**Records for the task**.
- - -

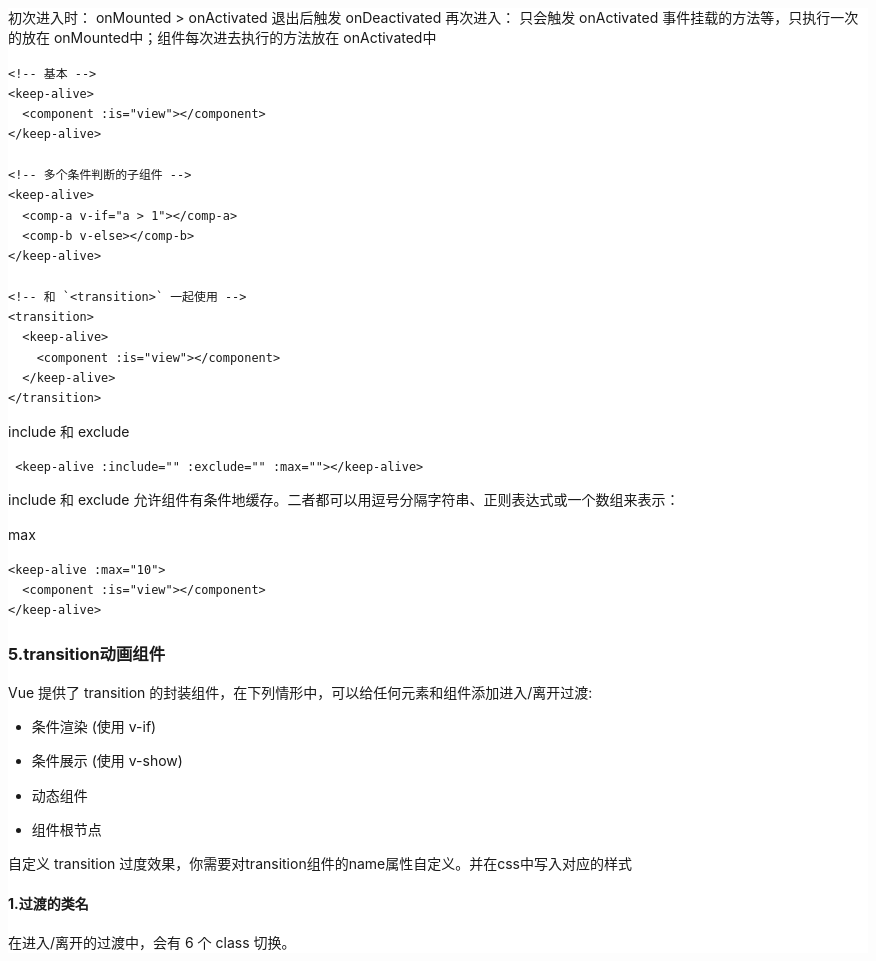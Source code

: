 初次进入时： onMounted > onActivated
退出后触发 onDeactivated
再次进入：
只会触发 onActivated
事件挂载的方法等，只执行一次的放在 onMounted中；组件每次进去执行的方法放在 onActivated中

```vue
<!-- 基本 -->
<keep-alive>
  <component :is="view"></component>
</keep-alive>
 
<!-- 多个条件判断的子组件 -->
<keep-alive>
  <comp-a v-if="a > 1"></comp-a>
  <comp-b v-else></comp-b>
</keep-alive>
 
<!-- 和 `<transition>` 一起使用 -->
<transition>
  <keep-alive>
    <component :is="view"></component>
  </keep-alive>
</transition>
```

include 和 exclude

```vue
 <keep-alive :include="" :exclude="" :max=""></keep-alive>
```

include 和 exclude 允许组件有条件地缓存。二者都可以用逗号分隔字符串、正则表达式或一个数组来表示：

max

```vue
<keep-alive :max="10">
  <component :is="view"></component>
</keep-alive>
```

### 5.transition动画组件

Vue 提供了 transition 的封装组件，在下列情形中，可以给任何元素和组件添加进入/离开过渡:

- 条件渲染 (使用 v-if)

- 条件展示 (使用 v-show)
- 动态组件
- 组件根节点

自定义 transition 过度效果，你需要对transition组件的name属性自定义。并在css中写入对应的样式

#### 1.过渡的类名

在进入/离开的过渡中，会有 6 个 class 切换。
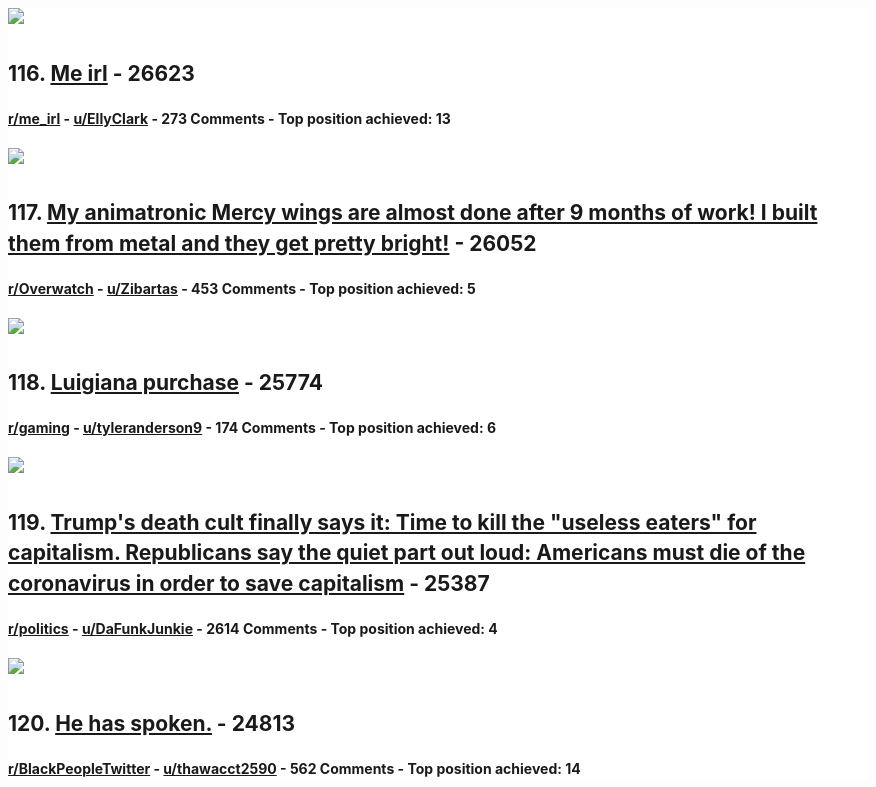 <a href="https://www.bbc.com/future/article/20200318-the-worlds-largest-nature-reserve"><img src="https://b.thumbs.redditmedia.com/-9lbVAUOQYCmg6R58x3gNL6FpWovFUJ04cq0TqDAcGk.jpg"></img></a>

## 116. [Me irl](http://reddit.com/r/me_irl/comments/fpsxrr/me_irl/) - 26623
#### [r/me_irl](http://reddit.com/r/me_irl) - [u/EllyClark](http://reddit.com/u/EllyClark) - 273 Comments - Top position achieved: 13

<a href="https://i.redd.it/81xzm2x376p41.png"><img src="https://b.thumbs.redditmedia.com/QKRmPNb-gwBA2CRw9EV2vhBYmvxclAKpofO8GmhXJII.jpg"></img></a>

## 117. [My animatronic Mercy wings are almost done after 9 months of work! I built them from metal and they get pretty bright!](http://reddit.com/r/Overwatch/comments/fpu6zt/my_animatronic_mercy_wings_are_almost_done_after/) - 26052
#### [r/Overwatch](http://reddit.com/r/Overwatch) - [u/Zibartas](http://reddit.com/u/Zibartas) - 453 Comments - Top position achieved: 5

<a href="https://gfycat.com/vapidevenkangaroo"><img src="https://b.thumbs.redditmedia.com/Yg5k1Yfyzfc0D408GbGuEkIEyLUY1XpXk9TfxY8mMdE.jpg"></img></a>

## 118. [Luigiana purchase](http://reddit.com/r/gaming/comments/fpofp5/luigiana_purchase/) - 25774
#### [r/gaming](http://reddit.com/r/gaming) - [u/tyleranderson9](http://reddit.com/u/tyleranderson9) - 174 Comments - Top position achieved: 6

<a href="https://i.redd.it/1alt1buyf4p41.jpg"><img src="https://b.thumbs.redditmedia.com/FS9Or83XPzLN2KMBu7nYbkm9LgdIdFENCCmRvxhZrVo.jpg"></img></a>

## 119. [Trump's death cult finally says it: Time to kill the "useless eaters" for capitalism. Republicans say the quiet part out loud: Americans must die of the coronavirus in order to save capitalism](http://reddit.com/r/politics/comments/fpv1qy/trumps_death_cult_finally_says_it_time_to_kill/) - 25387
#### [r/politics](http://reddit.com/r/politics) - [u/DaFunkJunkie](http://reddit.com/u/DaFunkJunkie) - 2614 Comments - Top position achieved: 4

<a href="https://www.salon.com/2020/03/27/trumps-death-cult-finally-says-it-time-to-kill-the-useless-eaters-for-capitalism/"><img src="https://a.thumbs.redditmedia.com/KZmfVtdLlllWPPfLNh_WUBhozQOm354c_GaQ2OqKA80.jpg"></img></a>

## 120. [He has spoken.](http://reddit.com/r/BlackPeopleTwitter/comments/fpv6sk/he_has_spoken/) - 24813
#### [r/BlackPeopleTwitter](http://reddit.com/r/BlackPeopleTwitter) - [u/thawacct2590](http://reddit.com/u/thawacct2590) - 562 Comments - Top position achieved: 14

- - -

**Goal of the exercise**. Every line with the string "exclude" in the material should be returned.

**Response for this exercise**.
include 和 exclude
 <keep-alive :include="" :exclude="" :max=""></keep-alive>
include 和 exclude 允许组件有条件地缓存。二者都可以用逗号分隔字符串、正则表达式或一个数组来表示：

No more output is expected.